UniSouk uses short-lived access tokens (15 minutes) and long-lived refresh tokens stored in HTTP-only cookies for secure authentication. This document explains how token management is implemented using Axios interceptors, including automatic token refresh and handling unauthorized (401) responses.


🎯 Goals

  • Automatically refresh access tokens when they expire
  • Prevent multiple simultaneous refresh requests
  • Gracefully handle session expiry and redirect to login

⚙️ Axios Interceptor Setup

This setup ensures that every request carries the access token, and automatically refreshes it if the server returns a 401 Unauthorized due to token expiration.

import axios from "axios";

// in-memory storage for access token
let accessToken: string | null = null;

export const setAccessToken = (token: string | null) => {
accessToken = token;
};

// Singleton to avoid multiple refresh calls
let refreshTokenPromise: Promise<string> | null = null;

const refreshTokenSingleton = async () => {
if (refreshTokenPromise) return refreshTokenPromise;

refreshTokenPromise = axios
.get(`${BASE_URL}/auth/refresh/${storeId}`, { withCredentials: true })
.then((response) => {
const newAccessToken = response.data.data.accessToken;
setAccessToken(newAccessToken); // Store it in-memory, localStorage, etc.
return newAccessToken;
})
.finally(() => {
refreshTokenPromise = null;
});

return refreshTokenPromise;
};

🔄 Axios Instance with Interceptors

export const api = axios.create({
baseURL: API_URL,
headers: {
"Content-Type": "application/json",
"x-store-id": getStoreId(), // Fetch your current store ID
},
withCredentials: true,
});

Request Interceptor

Adds the access token to the Authorization header before every request.

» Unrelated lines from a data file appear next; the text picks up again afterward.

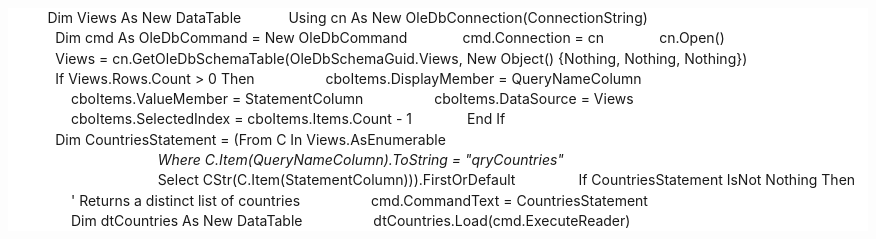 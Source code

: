 &nbsp;
&nbsp;&nbsp;&nbsp;&nbsp;&nbsp;&nbsp;&nbsp;&nbsp;<span class="visualBasic__keyword">Dim</span>&nbsp;Views&nbsp;<span class="visualBasic__keyword">As</span>&nbsp;<span class="visualBasic__keyword">New</span>&nbsp;DataTable&nbsp;
&nbsp;
&nbsp;&nbsp;&nbsp;&nbsp;&nbsp;&nbsp;&nbsp;&nbsp;<span class="visualBasic__keyword">Using</span>&nbsp;cn&nbsp;<span class="visualBasic__keyword">As</span>&nbsp;<span class="visualBasic__keyword">New</span>&nbsp;OleDbConnection(ConnectionString)&nbsp;
&nbsp;
&nbsp;&nbsp;&nbsp;&nbsp;&nbsp;&nbsp;&nbsp;&nbsp;&nbsp;&nbsp;&nbsp;&nbsp;<span class="visualBasic__keyword">Dim</span>&nbsp;cmd&nbsp;<span class="visualBasic__keyword">As</span>&nbsp;OleDbCommand&nbsp;=&nbsp;<span class="visualBasic__keyword">New</span>&nbsp;OleDbCommand&nbsp;
&nbsp;&nbsp;&nbsp;&nbsp;&nbsp;&nbsp;&nbsp;&nbsp;&nbsp;&nbsp;&nbsp;&nbsp;cmd.Connection&nbsp;=&nbsp;cn&nbsp;
&nbsp;&nbsp;&nbsp;&nbsp;&nbsp;&nbsp;&nbsp;&nbsp;&nbsp;&nbsp;&nbsp;&nbsp;cn.Open()&nbsp;
&nbsp;
&nbsp;&nbsp;&nbsp;&nbsp;&nbsp;&nbsp;&nbsp;&nbsp;&nbsp;&nbsp;&nbsp;&nbsp;Views&nbsp;=&nbsp;cn.GetOleDbSchemaTable(OleDbSchemaGuid.Views,&nbsp;<span class="visualBasic__keyword">New</span>&nbsp;<span class="visualBasic__keyword">Object</span>()&nbsp;{<span class="visualBasic__keyword">Nothing</span>,&nbsp;<span class="visualBasic__keyword">Nothing</span>,&nbsp;<span class="visualBasic__keyword">Nothing</span>})&nbsp;
&nbsp;&nbsp;&nbsp;&nbsp;&nbsp;&nbsp;&nbsp;&nbsp;&nbsp;&nbsp;&nbsp;&nbsp;<span class="visualBasic__keyword">If</span>&nbsp;Views.Rows.Count&nbsp;&gt;&nbsp;<span class="visualBasic__number">0</span>&nbsp;<span class="visualBasic__keyword">Then</span>&nbsp;
&nbsp;&nbsp;&nbsp;&nbsp;&nbsp;&nbsp;&nbsp;&nbsp;&nbsp;&nbsp;&nbsp;&nbsp;&nbsp;&nbsp;&nbsp;&nbsp;cboItems.DisplayMember&nbsp;=&nbsp;QueryNameColumn&nbsp;
&nbsp;&nbsp;&nbsp;&nbsp;&nbsp;&nbsp;&nbsp;&nbsp;&nbsp;&nbsp;&nbsp;&nbsp;&nbsp;&nbsp;&nbsp;&nbsp;cboItems.ValueMember&nbsp;=&nbsp;StatementColumn&nbsp;
&nbsp;&nbsp;&nbsp;&nbsp;&nbsp;&nbsp;&nbsp;&nbsp;&nbsp;&nbsp;&nbsp;&nbsp;&nbsp;&nbsp;&nbsp;&nbsp;cboItems.DataSource&nbsp;=&nbsp;Views&nbsp;
&nbsp;&nbsp;&nbsp;&nbsp;&nbsp;&nbsp;&nbsp;&nbsp;&nbsp;&nbsp;&nbsp;&nbsp;&nbsp;&nbsp;&nbsp;&nbsp;cboItems.SelectedIndex&nbsp;=&nbsp;cboItems.Items.Count&nbsp;-&nbsp;<span class="visualBasic__number">1</span>&nbsp;
&nbsp;&nbsp;&nbsp;&nbsp;&nbsp;&nbsp;&nbsp;&nbsp;&nbsp;&nbsp;&nbsp;&nbsp;<span class="visualBasic__keyword">End</span>&nbsp;<span class="visualBasic__keyword">If</span>&nbsp;
&nbsp;
&nbsp;&nbsp;&nbsp;&nbsp;&nbsp;&nbsp;&nbsp;&nbsp;&nbsp;&nbsp;&nbsp;&nbsp;<span class="visualBasic__keyword">Dim</span>&nbsp;CountriesStatement&nbsp;=&nbsp;(From&nbsp;C&nbsp;<span class="visualBasic__keyword">In</span>&nbsp;Views.AsEnumerable&nbsp;_&nbsp;
&nbsp;&nbsp;&nbsp;&nbsp;&nbsp;&nbsp;&nbsp;&nbsp;&nbsp;&nbsp;&nbsp;&nbsp;&nbsp;&nbsp;&nbsp;&nbsp;&nbsp;&nbsp;&nbsp;&nbsp;&nbsp;&nbsp;&nbsp;&nbsp;&nbsp;&nbsp;&nbsp;&nbsp;&nbsp;&nbsp;&nbsp;&nbsp;&nbsp;&nbsp;&nbsp;&nbsp;&nbsp;&nbsp;Where&nbsp;C.Item(QueryNameColumn).ToString&nbsp;=&nbsp;<span class="visualBasic__string">&quot;qryCountries&quot;</span>&nbsp;_&nbsp;
&nbsp;&nbsp;&nbsp;&nbsp;&nbsp;&nbsp;&nbsp;&nbsp;&nbsp;&nbsp;&nbsp;&nbsp;&nbsp;&nbsp;&nbsp;&nbsp;&nbsp;&nbsp;&nbsp;&nbsp;&nbsp;&nbsp;&nbsp;&nbsp;&nbsp;&nbsp;&nbsp;&nbsp;&nbsp;&nbsp;&nbsp;&nbsp;&nbsp;&nbsp;&nbsp;&nbsp;&nbsp;&nbsp;<span class="visualBasic__keyword">Select</span>&nbsp;<span class="visualBasic__keyword">CStr</span>(C.Item(StatementColumn))).FirstOrDefault&nbsp;
&nbsp;
&nbsp;&nbsp;&nbsp;&nbsp;&nbsp;&nbsp;&nbsp;&nbsp;&nbsp;&nbsp;&nbsp;&nbsp;<span class="visualBasic__keyword">If</span>&nbsp;CountriesStatement&nbsp;<span class="visualBasic__keyword">IsNot</span>&nbsp;<span class="visualBasic__keyword">Nothing</span>&nbsp;<span class="visualBasic__keyword">Then</span>&nbsp;
&nbsp;&nbsp;&nbsp;&nbsp;&nbsp;&nbsp;&nbsp;&nbsp;&nbsp;&nbsp;&nbsp;&nbsp;&nbsp;&nbsp;&nbsp;&nbsp;<span class="visualBasic__com">'&nbsp;Returns&nbsp;a&nbsp;distinct&nbsp;list&nbsp;of&nbsp;countries</span>&nbsp;
&nbsp;&nbsp;&nbsp;&nbsp;&nbsp;&nbsp;&nbsp;&nbsp;&nbsp;&nbsp;&nbsp;&nbsp;&nbsp;&nbsp;&nbsp;&nbsp;cmd.CommandText&nbsp;=&nbsp;CountriesStatement&nbsp;
&nbsp;&nbsp;&nbsp;&nbsp;&nbsp;&nbsp;&nbsp;&nbsp;&nbsp;&nbsp;&nbsp;&nbsp;&nbsp;&nbsp;&nbsp;&nbsp;<span class="visualBasic__keyword">Dim</span>&nbsp;dtCountries&nbsp;<span class="visualBasic__keyword">As</span>&nbsp;<span class="visualBasic__keyword">New</span>&nbsp;DataTable&nbsp;
&nbsp;&nbsp;&nbsp;&nbsp;&nbsp;&nbsp;&nbsp;&nbsp;&nbsp;&nbsp;&nbsp;&nbsp;&nbsp;&nbsp;&nbsp;&nbsp;dtCountries.Load(cmd.ExecuteReader)&nbsp;
&nbsp;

api.interceptors.request.use(
(config) => {
if (accessToken) {
config.headers.Authorization = `Bearer ${accessToken}`;
}
return config;
},
(error) => Promise.reject(error)
);

Response Interceptor

Handles 401 responses by refreshing the token (once) and retrying the original request.

api.interceptors.response.use(
(response) => response,
async (error) => {
const originalRequest = error.config;

if (error.response?.status === 401 && !originalRequest._retry) {
originalRequest._retry = true;

try {
const newAccessToken = await refreshTokenSingleton();
originalRequest.headers.Authorization = `Bearer ${newAccessToken}`;
return api(originalRequest);
} catch (refreshError) {
if (window.location.pathname.indexOf("/auth/") !== 0) {
removeAllCookies(); // Optional: clear session data
window.location.href = "/auth/login";
}
return Promise.reject(refreshError);
}
}

return Promise.reject(error);
}
);

✅ Protected API Example

Here's an example of calling a protected API (e.g., creating a cart):

const createCart = async (customerId) => {
try {
const response = await api.post("/cart", { customerId });
return response.data;
} catch (error) {
console.error("Cart creation failed:", error);
throw error;
}
};

createCart("customer_123")
.then((data) => console.log("Cart created:", data))
.catch((error) => console.error("Error:", error));

📌 Important Notes

  • The refresh token is stored in a HTTP-only cookie (set on login).
  • Access tokens should be stored in memory or localStorage — whichever fits your use case best.
  • This interceptor setup assumes the user is already logged in.
  • If the refresh fails (e.g., session expired), the user is redirected to the login page.